Prompt> In the listing below, find the line holding "## **Rock Art and Rock Art Sites in Odisha**" and the line holding "Rock art in". Write out those two lines and all lines between, exactly, and nothing more.

Record set>

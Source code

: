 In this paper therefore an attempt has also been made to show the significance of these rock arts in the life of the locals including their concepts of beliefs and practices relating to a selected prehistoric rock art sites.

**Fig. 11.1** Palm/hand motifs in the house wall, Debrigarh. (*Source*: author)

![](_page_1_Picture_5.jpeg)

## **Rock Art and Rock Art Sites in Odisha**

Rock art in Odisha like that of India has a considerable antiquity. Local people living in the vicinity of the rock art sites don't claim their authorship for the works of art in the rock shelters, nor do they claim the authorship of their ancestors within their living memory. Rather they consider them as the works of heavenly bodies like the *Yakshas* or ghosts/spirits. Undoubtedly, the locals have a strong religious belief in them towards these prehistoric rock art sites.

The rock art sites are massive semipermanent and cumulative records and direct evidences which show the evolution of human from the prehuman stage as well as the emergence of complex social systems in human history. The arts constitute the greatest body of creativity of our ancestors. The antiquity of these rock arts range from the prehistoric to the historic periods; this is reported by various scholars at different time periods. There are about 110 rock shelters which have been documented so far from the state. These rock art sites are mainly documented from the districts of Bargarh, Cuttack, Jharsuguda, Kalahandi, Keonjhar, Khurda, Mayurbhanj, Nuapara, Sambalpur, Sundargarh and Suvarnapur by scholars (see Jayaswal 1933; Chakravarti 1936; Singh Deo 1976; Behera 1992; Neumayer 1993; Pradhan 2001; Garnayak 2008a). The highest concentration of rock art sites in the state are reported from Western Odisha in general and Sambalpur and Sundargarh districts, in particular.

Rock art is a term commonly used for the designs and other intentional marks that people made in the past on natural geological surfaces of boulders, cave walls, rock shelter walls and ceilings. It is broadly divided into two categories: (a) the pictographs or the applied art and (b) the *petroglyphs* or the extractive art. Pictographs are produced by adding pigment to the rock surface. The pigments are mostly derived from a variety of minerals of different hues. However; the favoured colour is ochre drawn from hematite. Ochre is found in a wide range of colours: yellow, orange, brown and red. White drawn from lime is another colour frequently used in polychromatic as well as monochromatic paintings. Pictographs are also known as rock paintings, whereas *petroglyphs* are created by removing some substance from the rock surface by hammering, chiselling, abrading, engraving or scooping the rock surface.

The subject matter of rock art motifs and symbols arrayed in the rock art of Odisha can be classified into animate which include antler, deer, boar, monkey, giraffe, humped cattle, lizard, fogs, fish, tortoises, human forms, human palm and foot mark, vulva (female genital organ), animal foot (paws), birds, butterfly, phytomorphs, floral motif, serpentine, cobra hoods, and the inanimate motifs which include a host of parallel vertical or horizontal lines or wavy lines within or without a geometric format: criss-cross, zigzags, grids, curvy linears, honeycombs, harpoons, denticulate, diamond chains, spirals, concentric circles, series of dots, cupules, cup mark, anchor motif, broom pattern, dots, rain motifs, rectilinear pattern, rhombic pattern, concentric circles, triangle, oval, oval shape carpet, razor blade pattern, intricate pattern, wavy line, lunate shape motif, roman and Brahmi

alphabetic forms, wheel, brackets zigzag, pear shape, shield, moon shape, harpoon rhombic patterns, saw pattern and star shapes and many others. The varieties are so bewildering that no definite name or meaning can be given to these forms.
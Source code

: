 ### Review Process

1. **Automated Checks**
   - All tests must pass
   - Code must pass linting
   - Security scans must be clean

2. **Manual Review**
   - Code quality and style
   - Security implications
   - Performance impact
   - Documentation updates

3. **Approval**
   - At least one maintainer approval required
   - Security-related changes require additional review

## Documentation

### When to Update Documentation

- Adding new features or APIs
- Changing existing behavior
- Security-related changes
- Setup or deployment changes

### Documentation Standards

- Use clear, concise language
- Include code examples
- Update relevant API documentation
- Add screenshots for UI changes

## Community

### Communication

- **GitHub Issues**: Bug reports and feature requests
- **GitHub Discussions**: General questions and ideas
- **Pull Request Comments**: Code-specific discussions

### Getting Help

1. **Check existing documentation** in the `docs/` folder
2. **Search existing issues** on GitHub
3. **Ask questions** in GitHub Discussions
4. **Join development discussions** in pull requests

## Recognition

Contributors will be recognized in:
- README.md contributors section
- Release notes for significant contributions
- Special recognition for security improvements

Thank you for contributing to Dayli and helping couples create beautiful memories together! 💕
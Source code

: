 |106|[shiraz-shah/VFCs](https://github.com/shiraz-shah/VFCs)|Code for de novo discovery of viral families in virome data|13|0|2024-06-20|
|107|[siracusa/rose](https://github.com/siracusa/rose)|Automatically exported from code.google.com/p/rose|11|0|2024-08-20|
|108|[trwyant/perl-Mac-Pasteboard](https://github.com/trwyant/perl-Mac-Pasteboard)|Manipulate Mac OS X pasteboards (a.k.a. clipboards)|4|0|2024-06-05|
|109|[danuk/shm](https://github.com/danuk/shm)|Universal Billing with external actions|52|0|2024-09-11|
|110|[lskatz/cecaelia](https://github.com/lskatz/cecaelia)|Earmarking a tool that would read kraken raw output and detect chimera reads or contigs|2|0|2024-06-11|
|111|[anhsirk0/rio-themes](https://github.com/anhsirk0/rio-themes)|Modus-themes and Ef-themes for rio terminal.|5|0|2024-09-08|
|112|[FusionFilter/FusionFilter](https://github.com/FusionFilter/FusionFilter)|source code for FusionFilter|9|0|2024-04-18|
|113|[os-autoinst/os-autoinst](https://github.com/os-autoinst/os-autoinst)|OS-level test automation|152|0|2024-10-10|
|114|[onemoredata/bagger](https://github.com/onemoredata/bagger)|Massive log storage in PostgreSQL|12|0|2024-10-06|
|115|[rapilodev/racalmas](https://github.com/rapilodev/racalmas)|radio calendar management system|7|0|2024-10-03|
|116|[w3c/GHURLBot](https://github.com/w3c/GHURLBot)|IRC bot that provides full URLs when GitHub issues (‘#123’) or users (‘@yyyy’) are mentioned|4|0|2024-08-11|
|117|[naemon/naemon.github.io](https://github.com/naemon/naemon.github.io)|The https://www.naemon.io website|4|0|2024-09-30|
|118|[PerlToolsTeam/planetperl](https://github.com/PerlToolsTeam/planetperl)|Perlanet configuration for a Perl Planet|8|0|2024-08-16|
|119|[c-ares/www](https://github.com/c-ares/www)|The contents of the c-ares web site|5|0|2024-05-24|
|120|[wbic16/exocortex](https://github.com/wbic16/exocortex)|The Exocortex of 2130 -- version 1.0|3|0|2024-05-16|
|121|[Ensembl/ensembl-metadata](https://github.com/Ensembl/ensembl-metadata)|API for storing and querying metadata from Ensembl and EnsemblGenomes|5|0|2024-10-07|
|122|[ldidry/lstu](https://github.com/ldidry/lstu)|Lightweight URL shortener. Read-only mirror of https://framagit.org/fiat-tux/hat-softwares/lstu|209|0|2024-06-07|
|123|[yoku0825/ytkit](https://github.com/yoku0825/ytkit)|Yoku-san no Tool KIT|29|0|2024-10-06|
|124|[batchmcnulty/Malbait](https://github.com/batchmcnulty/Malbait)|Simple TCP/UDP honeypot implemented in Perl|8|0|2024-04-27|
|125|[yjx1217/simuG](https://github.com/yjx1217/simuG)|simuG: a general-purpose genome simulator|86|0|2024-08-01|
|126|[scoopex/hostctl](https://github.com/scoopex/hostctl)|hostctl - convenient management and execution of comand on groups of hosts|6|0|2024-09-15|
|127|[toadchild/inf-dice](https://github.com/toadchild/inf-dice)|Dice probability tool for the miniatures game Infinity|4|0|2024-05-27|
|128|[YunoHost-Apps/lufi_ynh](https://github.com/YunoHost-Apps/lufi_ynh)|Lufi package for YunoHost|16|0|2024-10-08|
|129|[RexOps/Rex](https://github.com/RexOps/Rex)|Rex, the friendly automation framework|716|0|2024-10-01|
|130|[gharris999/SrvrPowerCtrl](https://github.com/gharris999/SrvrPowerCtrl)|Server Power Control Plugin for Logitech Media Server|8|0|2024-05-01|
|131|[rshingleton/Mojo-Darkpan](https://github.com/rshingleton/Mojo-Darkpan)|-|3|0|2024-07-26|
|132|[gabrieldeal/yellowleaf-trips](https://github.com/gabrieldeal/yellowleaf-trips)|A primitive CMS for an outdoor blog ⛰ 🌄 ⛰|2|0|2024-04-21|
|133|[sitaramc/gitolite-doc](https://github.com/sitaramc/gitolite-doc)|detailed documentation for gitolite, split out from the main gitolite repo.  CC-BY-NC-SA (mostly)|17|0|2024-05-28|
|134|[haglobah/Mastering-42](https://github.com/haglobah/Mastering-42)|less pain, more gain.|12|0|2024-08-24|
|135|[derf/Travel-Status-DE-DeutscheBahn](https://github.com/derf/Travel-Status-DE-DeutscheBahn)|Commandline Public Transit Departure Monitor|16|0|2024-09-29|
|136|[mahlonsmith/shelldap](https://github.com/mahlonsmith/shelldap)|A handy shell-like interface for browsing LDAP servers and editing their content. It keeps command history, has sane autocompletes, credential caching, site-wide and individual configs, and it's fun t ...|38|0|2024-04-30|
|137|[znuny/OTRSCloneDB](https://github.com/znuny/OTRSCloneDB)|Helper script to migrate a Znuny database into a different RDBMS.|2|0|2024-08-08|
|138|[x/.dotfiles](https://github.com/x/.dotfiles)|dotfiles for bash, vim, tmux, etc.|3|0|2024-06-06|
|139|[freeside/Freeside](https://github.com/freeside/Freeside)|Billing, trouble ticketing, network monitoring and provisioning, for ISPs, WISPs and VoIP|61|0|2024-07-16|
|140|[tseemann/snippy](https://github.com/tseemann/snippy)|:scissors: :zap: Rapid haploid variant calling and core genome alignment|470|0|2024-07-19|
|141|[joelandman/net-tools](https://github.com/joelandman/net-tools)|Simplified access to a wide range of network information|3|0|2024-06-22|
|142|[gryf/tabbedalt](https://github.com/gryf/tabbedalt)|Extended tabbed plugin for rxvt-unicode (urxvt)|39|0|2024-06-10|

Solution to this task>
## **Rock Art and Rock Art Sites in Odisha**

Rock art in Odisha like that of India has a considerable antiquity. Local people living in the vicinity of the rock art sites don't claim their authorship for the works of art in the rock shelters, nor do they claim the authorship of their ancestors within their living memory. Rather they consider them as the works of heavenly bodies like the *Yakshas* or ghosts/spirits. Undoubtedly, the locals have a strong religious belief in them towards these prehistoric rock art sites.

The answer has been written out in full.